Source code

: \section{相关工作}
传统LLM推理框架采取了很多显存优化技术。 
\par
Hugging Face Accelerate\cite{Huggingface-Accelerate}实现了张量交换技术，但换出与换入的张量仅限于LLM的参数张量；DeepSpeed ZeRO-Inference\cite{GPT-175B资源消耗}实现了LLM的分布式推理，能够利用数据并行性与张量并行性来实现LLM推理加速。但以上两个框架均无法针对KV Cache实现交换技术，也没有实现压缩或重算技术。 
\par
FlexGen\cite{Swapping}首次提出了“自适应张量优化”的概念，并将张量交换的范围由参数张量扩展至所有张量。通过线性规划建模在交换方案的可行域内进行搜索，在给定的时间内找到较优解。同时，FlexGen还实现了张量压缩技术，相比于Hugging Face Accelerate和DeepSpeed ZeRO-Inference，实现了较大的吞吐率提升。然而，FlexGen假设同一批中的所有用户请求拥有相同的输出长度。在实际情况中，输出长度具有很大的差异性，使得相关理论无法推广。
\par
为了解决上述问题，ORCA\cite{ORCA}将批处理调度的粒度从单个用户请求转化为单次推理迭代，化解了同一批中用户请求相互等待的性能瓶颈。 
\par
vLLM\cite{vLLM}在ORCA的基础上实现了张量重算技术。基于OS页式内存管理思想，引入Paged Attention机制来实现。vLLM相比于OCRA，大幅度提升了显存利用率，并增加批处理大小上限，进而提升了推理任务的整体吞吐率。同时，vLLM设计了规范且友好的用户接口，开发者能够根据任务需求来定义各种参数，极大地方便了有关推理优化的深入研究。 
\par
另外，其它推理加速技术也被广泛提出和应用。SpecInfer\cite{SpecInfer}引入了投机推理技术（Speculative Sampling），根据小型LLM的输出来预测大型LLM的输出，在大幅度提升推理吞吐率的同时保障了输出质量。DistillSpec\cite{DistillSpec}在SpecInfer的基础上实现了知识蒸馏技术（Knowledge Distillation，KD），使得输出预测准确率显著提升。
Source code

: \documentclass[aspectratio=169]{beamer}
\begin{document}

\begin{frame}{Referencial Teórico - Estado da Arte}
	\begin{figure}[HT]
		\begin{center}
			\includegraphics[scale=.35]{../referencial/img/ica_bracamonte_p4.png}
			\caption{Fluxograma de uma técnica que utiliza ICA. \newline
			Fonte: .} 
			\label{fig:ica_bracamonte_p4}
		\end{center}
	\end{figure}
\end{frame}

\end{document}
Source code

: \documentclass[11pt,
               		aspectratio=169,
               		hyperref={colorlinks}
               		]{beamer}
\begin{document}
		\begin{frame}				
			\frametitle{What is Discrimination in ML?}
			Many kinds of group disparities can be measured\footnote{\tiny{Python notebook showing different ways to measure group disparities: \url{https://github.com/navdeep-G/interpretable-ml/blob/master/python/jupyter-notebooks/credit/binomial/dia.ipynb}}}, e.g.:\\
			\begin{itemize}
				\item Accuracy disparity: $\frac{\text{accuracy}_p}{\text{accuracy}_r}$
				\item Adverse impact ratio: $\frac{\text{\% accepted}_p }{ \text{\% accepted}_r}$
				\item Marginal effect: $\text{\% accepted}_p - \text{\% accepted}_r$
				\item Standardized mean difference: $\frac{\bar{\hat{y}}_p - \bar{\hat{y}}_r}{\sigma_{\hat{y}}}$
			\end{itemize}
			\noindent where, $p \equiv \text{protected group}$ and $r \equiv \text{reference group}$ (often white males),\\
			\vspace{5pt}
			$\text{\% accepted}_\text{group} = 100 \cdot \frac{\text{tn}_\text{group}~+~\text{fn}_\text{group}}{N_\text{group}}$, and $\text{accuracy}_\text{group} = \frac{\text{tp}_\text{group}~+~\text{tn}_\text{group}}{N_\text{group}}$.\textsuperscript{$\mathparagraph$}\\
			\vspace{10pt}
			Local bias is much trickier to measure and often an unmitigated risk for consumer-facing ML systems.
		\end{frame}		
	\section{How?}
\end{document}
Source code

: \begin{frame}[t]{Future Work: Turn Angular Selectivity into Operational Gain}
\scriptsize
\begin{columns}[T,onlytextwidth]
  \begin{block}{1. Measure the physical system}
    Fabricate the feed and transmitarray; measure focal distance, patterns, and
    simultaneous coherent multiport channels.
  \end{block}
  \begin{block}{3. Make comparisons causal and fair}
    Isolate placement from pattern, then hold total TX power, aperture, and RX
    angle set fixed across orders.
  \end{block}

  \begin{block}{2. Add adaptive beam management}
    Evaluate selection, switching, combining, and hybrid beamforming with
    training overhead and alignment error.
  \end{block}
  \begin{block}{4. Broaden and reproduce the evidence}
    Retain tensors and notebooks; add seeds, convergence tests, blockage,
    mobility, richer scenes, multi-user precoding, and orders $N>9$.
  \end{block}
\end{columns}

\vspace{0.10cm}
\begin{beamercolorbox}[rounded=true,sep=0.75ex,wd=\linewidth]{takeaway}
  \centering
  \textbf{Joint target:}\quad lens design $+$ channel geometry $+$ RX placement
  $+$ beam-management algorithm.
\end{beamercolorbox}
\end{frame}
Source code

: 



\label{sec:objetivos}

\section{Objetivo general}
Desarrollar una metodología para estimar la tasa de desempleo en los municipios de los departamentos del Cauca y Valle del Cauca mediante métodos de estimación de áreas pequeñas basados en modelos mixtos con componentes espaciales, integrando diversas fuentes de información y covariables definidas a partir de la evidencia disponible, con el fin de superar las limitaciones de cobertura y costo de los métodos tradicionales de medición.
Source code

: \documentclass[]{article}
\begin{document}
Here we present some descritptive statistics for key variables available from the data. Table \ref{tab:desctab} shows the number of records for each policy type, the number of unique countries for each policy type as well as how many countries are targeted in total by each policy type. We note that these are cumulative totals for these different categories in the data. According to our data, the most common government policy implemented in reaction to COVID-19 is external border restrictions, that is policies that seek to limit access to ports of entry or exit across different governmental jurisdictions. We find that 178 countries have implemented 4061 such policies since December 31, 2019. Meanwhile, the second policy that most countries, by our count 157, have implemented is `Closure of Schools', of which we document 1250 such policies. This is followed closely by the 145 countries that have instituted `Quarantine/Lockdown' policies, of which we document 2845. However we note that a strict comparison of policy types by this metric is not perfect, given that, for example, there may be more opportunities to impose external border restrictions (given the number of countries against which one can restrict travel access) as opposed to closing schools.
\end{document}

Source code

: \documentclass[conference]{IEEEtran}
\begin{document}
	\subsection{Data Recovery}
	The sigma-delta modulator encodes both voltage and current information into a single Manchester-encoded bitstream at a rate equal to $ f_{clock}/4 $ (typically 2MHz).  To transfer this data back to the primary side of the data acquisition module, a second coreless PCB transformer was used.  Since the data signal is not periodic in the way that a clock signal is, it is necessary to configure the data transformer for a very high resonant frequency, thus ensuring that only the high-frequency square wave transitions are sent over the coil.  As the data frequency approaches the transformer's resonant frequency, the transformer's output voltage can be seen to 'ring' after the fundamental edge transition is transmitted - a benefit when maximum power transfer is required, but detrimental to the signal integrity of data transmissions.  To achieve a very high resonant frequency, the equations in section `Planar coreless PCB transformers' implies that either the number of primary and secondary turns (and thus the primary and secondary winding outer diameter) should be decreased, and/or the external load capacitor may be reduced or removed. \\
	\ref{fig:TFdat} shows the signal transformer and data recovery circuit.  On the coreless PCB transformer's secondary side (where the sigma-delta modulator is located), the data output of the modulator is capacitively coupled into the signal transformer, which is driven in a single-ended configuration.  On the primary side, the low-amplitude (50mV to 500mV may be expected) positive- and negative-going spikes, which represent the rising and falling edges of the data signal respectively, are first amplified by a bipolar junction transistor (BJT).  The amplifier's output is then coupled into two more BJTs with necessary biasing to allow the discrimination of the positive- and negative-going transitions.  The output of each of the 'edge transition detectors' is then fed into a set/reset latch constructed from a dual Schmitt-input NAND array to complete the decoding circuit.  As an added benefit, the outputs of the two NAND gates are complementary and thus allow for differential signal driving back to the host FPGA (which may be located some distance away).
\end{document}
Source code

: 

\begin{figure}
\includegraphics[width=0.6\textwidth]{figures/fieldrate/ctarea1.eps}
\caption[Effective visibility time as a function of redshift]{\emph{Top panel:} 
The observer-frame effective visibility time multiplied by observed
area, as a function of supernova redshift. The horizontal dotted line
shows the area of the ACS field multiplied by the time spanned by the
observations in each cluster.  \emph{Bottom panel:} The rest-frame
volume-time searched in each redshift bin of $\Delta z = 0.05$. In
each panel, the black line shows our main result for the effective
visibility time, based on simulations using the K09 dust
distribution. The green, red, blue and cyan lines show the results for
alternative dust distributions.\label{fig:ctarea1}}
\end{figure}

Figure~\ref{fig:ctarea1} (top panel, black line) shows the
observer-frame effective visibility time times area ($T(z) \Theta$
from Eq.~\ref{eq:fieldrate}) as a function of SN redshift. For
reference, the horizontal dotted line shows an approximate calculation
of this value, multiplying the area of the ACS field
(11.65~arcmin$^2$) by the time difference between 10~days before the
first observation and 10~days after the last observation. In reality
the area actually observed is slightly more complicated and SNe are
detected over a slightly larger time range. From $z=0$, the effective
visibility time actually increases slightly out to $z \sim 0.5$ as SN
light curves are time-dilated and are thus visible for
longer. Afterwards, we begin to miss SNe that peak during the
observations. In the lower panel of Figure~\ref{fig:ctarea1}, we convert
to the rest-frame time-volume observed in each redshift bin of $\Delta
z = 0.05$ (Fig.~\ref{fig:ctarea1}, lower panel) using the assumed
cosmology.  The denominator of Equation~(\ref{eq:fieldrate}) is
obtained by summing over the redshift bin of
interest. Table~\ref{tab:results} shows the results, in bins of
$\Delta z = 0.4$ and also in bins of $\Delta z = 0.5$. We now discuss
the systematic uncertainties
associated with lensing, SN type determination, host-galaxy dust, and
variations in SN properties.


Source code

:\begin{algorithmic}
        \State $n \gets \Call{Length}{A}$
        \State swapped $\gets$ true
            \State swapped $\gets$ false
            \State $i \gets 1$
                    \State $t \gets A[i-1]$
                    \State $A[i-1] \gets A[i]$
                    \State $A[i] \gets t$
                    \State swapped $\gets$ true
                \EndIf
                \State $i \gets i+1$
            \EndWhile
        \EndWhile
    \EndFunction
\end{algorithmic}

_WHAT NEEDS TO BE DONE:_ The word "dust" appears in some lines above. Return every one of those lines.

_YOUR SOLUTION:_
visibility time, based on simulations using the K09 dust
alternative dust distributions.\label{fig:ctarea1}}
associated with lensing, SN type determination, host-galaxy dust, and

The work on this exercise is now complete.